- **To do**
Set down again exactly the lines of the listing below that fall between the line holding "http 통신의 특징을" and the line holding "브라우저가 갖고 있는 것은 단지 세션 ID 뿐이므로 보안에 좋다.", inclusive.

***

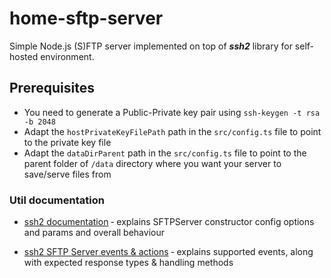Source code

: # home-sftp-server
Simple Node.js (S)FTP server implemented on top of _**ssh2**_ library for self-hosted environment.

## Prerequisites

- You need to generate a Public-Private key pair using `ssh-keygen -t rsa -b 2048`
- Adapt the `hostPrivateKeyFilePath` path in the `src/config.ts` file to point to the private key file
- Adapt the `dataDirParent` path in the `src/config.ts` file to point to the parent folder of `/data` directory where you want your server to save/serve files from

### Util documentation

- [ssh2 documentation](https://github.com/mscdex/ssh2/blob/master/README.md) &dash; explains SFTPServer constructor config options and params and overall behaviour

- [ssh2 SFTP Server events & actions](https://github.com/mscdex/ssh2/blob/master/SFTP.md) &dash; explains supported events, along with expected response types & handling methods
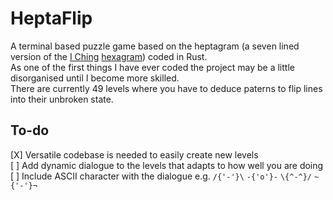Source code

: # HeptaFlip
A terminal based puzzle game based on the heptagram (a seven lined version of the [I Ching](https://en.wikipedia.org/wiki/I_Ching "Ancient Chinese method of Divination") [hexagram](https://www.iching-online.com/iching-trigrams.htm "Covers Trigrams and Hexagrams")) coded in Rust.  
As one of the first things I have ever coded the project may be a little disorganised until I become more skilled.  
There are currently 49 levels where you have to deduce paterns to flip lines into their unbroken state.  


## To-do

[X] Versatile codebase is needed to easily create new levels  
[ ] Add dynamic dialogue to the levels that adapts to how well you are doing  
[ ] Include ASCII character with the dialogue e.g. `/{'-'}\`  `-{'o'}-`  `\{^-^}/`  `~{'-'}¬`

***

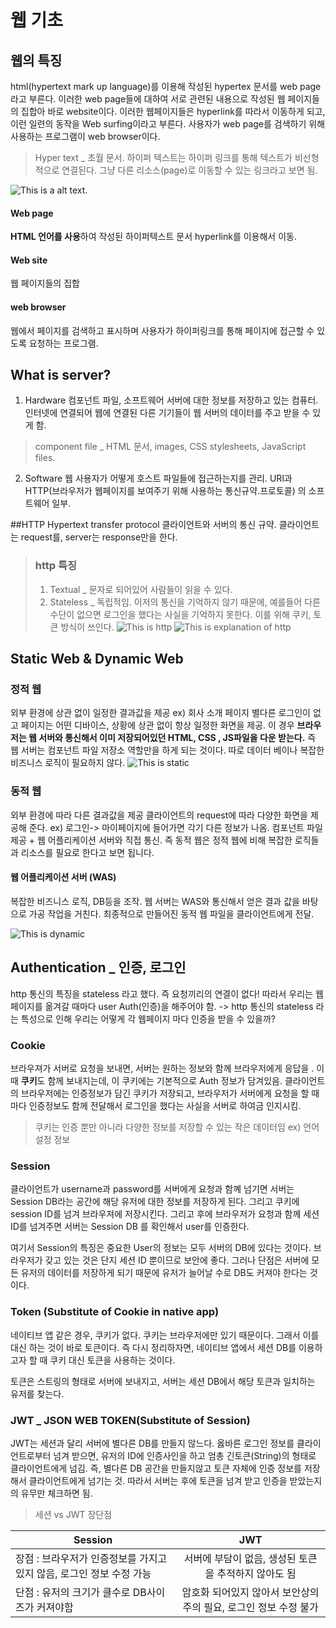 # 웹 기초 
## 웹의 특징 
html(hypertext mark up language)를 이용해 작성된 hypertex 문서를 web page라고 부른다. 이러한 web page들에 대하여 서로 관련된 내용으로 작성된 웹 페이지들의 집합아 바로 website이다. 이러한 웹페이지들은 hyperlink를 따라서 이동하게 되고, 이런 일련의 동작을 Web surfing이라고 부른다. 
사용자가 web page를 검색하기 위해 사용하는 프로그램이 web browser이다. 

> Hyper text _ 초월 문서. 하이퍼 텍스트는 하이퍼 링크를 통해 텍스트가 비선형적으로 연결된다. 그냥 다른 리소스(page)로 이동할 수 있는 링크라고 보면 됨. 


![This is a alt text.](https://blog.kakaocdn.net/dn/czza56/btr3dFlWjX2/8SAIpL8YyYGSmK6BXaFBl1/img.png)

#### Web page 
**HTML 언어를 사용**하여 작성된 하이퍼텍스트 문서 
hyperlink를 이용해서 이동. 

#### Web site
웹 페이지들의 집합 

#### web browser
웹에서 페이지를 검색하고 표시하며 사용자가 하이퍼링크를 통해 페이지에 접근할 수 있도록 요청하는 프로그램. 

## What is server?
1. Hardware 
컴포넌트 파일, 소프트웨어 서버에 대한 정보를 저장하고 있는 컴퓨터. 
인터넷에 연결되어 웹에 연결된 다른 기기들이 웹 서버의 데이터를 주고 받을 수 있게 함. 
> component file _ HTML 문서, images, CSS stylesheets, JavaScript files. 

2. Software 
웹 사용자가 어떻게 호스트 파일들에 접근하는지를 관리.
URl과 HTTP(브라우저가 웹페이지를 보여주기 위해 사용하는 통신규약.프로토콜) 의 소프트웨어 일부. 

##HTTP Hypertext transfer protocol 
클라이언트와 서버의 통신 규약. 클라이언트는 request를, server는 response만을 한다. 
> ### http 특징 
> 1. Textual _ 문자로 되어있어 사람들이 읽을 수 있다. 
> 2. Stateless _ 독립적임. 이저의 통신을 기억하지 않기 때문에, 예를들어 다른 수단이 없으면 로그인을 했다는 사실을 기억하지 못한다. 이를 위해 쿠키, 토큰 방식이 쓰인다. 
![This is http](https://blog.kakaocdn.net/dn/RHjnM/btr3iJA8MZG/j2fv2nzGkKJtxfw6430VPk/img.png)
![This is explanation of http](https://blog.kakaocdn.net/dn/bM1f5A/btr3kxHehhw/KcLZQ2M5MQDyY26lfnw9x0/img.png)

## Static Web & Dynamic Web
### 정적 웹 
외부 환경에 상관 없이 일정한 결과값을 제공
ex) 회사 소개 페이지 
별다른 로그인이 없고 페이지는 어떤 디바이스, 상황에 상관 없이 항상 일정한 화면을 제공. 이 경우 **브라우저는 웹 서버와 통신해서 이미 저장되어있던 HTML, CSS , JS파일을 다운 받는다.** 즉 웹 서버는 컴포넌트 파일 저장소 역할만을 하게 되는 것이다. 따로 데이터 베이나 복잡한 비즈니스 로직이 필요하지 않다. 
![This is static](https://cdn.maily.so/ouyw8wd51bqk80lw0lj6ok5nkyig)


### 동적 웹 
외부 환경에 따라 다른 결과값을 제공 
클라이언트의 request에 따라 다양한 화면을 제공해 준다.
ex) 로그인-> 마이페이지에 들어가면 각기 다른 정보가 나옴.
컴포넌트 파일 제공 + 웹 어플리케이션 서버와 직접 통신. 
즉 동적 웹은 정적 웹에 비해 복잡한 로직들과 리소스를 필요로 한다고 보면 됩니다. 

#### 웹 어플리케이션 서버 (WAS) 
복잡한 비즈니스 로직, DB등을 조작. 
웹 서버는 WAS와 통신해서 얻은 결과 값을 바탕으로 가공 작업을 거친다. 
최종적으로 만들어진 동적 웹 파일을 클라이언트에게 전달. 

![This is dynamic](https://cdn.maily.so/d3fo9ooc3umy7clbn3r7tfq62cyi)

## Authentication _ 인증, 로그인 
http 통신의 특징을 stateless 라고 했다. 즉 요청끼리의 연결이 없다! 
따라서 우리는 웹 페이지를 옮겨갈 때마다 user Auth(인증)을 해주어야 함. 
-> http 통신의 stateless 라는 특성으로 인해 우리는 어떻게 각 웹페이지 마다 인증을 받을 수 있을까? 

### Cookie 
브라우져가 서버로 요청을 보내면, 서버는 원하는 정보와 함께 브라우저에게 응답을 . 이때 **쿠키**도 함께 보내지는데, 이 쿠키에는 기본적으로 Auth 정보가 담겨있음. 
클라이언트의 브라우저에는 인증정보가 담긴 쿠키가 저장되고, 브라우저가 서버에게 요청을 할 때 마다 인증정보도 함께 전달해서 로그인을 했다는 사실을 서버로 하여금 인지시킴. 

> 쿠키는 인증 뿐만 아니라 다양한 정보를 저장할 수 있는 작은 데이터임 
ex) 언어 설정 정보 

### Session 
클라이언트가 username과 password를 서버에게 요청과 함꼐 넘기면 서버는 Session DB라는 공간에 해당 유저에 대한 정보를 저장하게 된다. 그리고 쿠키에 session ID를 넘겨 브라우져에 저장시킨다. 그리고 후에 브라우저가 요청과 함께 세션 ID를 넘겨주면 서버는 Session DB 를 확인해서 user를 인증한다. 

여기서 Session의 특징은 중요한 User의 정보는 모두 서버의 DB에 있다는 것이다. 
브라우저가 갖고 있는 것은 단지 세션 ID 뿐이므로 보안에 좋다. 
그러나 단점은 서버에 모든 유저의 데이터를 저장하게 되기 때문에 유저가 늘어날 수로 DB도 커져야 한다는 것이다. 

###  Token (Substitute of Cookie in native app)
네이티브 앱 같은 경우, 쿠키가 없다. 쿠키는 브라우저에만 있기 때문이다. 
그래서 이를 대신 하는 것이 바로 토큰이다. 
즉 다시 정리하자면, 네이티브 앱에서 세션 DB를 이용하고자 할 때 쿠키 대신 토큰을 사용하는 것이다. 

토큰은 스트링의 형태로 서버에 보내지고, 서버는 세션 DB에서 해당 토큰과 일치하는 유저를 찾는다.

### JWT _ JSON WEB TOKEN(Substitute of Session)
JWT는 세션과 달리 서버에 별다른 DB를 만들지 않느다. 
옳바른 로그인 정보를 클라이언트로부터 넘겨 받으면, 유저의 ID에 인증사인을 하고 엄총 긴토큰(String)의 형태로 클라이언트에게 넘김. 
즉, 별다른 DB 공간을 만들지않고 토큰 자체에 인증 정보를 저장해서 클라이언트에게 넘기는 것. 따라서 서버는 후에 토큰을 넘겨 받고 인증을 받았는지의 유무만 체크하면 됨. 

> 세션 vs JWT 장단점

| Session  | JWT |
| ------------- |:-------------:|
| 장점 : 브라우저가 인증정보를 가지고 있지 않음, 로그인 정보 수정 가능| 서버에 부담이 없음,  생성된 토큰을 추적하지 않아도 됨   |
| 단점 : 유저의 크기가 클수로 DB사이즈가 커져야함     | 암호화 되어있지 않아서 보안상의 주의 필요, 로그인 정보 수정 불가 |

***

- **Completed exercise**
http 통신의 특징을 stateless 라고 했다. 즉 요청끼리의 연결이 없다! 
따라서 우리는 웹 페이지를 옮겨갈 때마다 user Auth(인증)을 해주어야 함. 
-> http 통신의 stateless 라는 특성으로 인해 우리는 어떻게 각 웹페이지 마다 인증을 받을 수 있을까? 

### Cookie 
브라우져가 서버로 요청을 보내면, 서버는 원하는 정보와 함께 브라우저에게 응답을 . 이때 **쿠키**도 함께 보내지는데, 이 쿠키에는 기본적으로 Auth 정보가 담겨있음. 
클라이언트의 브라우저에는 인증정보가 담긴 쿠키가 저장되고, 브라우저가 서버에게 요청을 할 때 마다 인증정보도 함께 전달해서 로그인을 했다는 사실을 서버로 하여금 인지시킴. 

> 쿠키는 인증 뿐만 아니라 다양한 정보를 저장할 수 있는 작은 데이터임 
ex) 언어 설정 정보 

### Session 
클라이언트가 username과 password를 서버에게 요청과 함꼐 넘기면 서버는 Session DB라는 공간에 해당 유저에 대한 정보를 저장하게 된다. 그리고 쿠키에 session ID를 넘겨 브라우져에 저장시킨다. 그리고 후에 브라우저가 요청과 함께 세션 ID를 넘겨주면 서버는 Session DB 를 확인해서 user를 인증한다. 

여기서 Session의 특징은 중요한 User의 정보는 모두 서버의 DB에 있다는 것이다. 
브라우저가 갖고 있는 것은 단지 세션 ID 뿐이므로 보안에 좋다. 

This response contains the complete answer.